* [Task input]:
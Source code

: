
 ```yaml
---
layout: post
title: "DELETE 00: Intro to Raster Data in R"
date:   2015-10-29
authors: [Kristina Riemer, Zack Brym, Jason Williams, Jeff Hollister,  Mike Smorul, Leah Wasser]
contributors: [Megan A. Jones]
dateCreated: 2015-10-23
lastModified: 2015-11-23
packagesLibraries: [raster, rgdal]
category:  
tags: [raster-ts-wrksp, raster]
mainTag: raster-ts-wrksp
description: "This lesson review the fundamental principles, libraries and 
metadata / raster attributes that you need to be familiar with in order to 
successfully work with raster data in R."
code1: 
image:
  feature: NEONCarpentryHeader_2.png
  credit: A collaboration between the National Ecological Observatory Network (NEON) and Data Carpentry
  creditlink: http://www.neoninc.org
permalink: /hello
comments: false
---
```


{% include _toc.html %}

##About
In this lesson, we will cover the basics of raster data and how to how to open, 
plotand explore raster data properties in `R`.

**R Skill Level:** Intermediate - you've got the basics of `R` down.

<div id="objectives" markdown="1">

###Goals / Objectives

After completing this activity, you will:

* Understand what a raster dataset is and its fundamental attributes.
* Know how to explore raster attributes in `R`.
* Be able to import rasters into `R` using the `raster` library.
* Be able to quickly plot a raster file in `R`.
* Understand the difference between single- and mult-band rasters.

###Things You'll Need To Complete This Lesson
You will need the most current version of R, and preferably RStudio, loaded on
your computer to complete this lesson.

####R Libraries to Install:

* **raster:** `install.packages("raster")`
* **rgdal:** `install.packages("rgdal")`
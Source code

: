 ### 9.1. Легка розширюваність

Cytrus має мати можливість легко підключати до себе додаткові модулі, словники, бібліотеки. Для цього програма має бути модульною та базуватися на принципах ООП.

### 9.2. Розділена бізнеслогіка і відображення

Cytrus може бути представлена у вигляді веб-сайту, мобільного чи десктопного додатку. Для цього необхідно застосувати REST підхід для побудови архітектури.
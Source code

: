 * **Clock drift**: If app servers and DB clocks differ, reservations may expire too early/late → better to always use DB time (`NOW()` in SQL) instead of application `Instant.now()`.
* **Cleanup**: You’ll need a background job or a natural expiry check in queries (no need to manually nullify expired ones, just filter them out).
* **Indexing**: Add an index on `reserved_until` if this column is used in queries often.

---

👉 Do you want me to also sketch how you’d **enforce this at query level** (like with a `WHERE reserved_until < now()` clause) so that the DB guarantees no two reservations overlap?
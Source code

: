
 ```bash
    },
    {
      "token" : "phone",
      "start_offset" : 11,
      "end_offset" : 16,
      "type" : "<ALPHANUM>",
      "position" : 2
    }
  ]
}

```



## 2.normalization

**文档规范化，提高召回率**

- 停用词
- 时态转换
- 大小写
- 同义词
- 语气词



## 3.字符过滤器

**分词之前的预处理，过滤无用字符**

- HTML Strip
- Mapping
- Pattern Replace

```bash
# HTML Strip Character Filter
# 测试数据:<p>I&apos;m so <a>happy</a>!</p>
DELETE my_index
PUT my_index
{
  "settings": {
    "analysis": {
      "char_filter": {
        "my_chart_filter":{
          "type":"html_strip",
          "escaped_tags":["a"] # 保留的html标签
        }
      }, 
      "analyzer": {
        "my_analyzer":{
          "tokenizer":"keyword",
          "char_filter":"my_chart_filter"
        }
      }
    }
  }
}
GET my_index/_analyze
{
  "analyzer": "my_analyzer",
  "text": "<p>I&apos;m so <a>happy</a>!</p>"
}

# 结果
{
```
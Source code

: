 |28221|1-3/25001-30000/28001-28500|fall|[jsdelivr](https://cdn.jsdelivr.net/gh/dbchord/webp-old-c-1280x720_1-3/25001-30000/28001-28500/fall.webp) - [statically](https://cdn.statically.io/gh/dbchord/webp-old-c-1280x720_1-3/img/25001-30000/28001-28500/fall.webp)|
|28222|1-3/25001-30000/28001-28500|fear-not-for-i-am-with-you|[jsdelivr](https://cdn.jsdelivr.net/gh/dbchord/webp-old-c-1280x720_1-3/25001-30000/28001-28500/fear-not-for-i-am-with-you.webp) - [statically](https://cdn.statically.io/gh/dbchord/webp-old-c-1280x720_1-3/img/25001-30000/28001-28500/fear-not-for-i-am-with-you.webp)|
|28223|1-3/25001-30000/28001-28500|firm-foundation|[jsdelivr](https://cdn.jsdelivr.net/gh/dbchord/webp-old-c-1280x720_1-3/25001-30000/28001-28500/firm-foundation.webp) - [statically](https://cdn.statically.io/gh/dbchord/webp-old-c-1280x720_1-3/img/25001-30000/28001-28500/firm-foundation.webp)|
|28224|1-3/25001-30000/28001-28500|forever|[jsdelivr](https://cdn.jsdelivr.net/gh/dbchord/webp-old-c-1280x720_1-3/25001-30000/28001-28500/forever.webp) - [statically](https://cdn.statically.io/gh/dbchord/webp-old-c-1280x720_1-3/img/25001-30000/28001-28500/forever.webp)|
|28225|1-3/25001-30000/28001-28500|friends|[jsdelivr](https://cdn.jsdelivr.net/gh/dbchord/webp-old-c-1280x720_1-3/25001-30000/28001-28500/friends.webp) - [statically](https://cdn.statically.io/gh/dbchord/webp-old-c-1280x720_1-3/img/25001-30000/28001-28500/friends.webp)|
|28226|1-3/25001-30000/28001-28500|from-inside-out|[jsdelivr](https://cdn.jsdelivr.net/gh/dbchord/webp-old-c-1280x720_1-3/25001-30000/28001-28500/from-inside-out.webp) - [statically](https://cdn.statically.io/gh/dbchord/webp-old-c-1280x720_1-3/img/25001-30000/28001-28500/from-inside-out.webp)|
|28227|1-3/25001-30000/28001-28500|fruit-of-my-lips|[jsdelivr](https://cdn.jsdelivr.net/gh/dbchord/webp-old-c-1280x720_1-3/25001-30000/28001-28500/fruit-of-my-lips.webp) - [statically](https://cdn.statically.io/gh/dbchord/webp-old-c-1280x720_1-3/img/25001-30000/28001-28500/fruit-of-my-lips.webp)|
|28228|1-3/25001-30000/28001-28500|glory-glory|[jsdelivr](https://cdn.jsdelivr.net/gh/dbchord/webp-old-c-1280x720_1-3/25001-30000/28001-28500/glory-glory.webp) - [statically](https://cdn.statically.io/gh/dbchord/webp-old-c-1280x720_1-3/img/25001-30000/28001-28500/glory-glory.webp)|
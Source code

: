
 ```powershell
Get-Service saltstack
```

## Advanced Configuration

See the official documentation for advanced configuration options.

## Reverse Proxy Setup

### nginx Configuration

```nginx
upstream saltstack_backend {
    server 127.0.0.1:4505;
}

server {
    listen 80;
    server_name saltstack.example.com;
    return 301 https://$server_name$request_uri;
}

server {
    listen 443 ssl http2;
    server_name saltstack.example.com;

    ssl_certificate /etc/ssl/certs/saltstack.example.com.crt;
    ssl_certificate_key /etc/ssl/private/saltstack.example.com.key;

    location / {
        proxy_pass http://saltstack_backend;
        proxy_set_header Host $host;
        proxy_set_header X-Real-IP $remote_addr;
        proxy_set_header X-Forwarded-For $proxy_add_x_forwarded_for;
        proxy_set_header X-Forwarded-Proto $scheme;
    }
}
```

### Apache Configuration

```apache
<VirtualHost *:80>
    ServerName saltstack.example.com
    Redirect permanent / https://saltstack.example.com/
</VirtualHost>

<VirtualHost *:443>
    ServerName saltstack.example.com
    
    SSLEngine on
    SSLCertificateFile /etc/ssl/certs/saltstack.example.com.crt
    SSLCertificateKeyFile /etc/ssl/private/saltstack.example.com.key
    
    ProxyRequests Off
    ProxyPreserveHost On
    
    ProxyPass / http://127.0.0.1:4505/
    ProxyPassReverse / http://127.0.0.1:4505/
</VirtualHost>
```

* [Task instructions]: An exact, complete copy of the records is the expected answer.

* [Exercise result]:
Source code

:
 ```yaml
---
layout: post
title: "DELETE 00: Intro to Raster Data in R"
date:   2015-10-29
authors: [Kristina Riemer, Zack Brym, Jason Williams, Jeff Hollister,  Mike Smorul, Leah Wasser]
contributors: [Megan A. Jones]
dateCreated: 2015-10-23
lastModified: 2015-11-23
packagesLibraries: [raster, rgdal]
category:  
tags: [raster-ts-wrksp, raster]
mainTag: raster-ts-wrksp
description: "This lesson review the fundamental principles, libraries and 
metadata / raster attributes that you need to be familiar with in order to 
successfully work with raster data in R."
code1: 
image:
  feature: NEONCarpentryHeader_2.png
  credit: A collaboration between the National Ecological Observatory Network (NEON) and Data Carpentry
  creditlink: http://www.neoninc.org
permalink: /hello
comments: false
---
```


{% include _toc.html %}

##About
In this lesson, we will cover the basics of raster data and how to how to open, 
plotand explore raster data properties in `R`.

**R Skill Level:** Intermediate - you've got the basics of `R` down.

<div id="objectives" markdown="1">

###Goals / Objectives

After completing this activity, you will:

* Understand what a raster dataset is and its fundamental attributes.
* Know how to explore raster attributes in `R`.
* Be able to import rasters into `R` using the `raster` library.
* Be able to quickly plot a raster file in `R`.
* Understand the difference between single- and mult-band rasters.

###Things You'll Need To Complete This Lesson
You will need the most current version of R, and preferably RStudio, loaded on
your computer to complete this lesson.

####R Libraries to Install:

* **raster:** `install.packages("raster")`
* **rgdal:** `install.packages("rgdal")`
Source code

: ### 9.1. Легка розширюваність

Cytrus має мати можливість легко підключати до себе додаткові модулі, словники, бібліотеки. Для цього програма має бути модульною та базуватися на принципах ООП.

### 9.2. Розділена бізнеслогіка і відображення

Cytrus може бути представлена у вигляді веб-сайту, мобільного чи десктопного додатку. Для цього необхідно застосувати REST підхід для побудови архітектури.
Source code

: * **Clock drift**: If app servers and DB clocks differ, reservations may expire too early/late → better to always use DB time (`NOW()` in SQL) instead of application `Instant.now()`.
* **Cleanup**: You’ll need a background job or a natural expiry check in queries (no need to manually nullify expired ones, just filter them out).
* **Indexing**: Add an index on `reserved_until` if this column is used in queries often.

---

👉 Do you want me to also sketch how you’d **enforce this at query level** (like with a `WHERE reserved_until < now()` clause) so that the DB guarantees no two reservations overlap?
Source code

:
 ```bash
    },
    {
      "token" : "phone",
      "start_offset" : 11,
      "end_offset" : 16,
      "type" : "<ALPHANUM>",
      "position" : 2
    }
  ]
}

```



## 2.normalization

**文档规范化，提高召回率**

- 停用词
- 时态转换
- 大小写
- 同义词
- 语气词



## 3.字符过滤器

**分词之前的预处理，过滤无用字符**

- HTML Strip
- Mapping
- Pattern Replace

```bash
# HTML Strip Character Filter
# 测试数据:<p>I&apos;m so <a>happy</a>!</p>
DELETE my_index
PUT my_index
{
  "settings": {
    "analysis": {
      "char_filter": {
        "my_chart_filter":{
          "type":"html_strip",
          "escaped_tags":["a"] # 保留的html标签
        }
      }, 
      "analyzer": {
        "my_analyzer":{
          "tokenizer":"keyword",
          "char_filter":"my_chart_filter"
        }
      }
    }
  }
}
GET my_index/_analyze
{
  "analyzer": "my_analyzer",
  "text": "<p>I&apos;m so <a>happy</a>!</p>"
}

# 结果
{
```
Source code

: |28221|1-3/25001-30000/28001-28500|fall|[jsdelivr](https://cdn.jsdelivr.net/gh/dbchord/webp-old-c-1280x720_1-3/25001-30000/28001-28500/fall.webp) - [statically](https://cdn.statically.io/gh/dbchord/webp-old-c-1280x720_1-3/img/25001-30000/28001-28500/fall.webp)|
|28222|1-3/25001-30000/28001-28500|fear-not-for-i-am-with-you|[jsdelivr](https://cdn.jsdelivr.net/gh/dbchord/webp-old-c-1280x720_1-3/25001-30000/28001-28500/fear-not-for-i-am-with-you.webp) - [statically](https://cdn.statically.io/gh/dbchord/webp-old-c-1280x720_1-3/img/25001-30000/28001-28500/fear-not-for-i-am-with-you.webp)|
|28223|1-3/25001-30000/28001-28500|firm-foundation|[jsdelivr](https://cdn.jsdelivr.net/gh/dbchord/webp-old-c-1280x720_1-3/25001-30000/28001-28500/firm-foundation.webp) - [statically](https://cdn.statically.io/gh/dbchord/webp-old-c-1280x720_1-3/img/25001-30000/28001-28500/firm-foundation.webp)|
|28224|1-3/25001-30000/28001-28500|forever|[jsdelivr](https://cdn.jsdelivr.net/gh/dbchord/webp-old-c-1280x720_1-3/25001-30000/28001-28500/forever.webp) - [statically](https://cdn.statically.io/gh/dbchord/webp-old-c-1280x720_1-3/img/25001-30000/28001-28500/forever.webp)|
|28225|1-3/25001-30000/28001-28500|friends|[jsdelivr](https://cdn.jsdelivr.net/gh/dbchord/webp-old-c-1280x720_1-3/25001-30000/28001-28500/friends.webp) - [statically](https://cdn.statically.io/gh/dbchord/webp-old-c-1280x720_1-3/img/25001-30000/28001-28500/friends.webp)|
|28226|1-3/25001-30000/28001-28500|from-inside-out|[jsdelivr](https://cdn.jsdelivr.net/gh/dbchord/webp-old-c-1280x720_1-3/25001-30000/28001-28500/from-inside-out.webp) - [statically](https://cdn.statically.io/gh/dbchord/webp-old-c-1280x720_1-3/img/25001-30000/28001-28500/from-inside-out.webp)|
|28227|1-3/25001-30000/28001-28500|fruit-of-my-lips|[jsdelivr](https://cdn.jsdelivr.net/gh/dbchord/webp-old-c-1280x720_1-3/25001-30000/28001-28500/fruit-of-my-lips.webp) - [statically](https://cdn.statically.io/gh/dbchord/webp-old-c-1280x720_1-3/img/25001-30000/28001-28500/fruit-of-my-lips.webp)|
|28228|1-3/25001-30000/28001-28500|glory-glory|[jsdelivr](https://cdn.jsdelivr.net/gh/dbchord/webp-old-c-1280x720_1-3/25001-30000/28001-28500/glory-glory.webp) - [statically](https://cdn.statically.io/gh/dbchord/webp-old-c-1280x720_1-3/img/25001-30000/28001-28500/glory-glory.webp)|
Source code

:
 ```powershell
Get-Service saltstack
```

## Advanced Configuration

See the official documentation for advanced configuration options.

## Reverse Proxy Setup

### nginx Configuration

```nginx
upstream saltstack_backend {
    server 127.0.0.1:4505;
}

server {
    listen 80;
    server_name saltstack.example.com;
    return 301 https://$server_name$request_uri;
}

server {
    listen 443 ssl http2;
    server_name saltstack.example.com;

    ssl_certificate /etc/ssl/certs/saltstack.example.com.crt;
    ssl_certificate_key /etc/ssl/private/saltstack.example.com.key;

    location / {
        proxy_pass http://saltstack_backend;
        proxy_set_header Host $host;
        proxy_set_header X-Real-IP $remote_addr;
        proxy_set_header X-Forwarded-For $proxy_add_x_forwarded_for;
        proxy_set_header X-Forwarded-Proto $scheme;
    }
}
```

### Apache Configuration

```apache
<VirtualHost *:80>
    ServerName saltstack.example.com
    Redirect permanent / https://saltstack.example.com/
</VirtualHost>

<VirtualHost *:443>
    ServerName saltstack.example.com
    
    SSLEngine on
    SSLCertificateFile /etc/ssl/certs/saltstack.example.com.crt
    SSLCertificateKeyFile /etc/ssl/private/saltstack.example.com.key
    
    ProxyRequests Off
    ProxyPreserveHost On
    
    ProxyPass / http://127.0.0.1:4505/
    ProxyPassReverse / http://127.0.0.1:4505/
</VirtualHost>
```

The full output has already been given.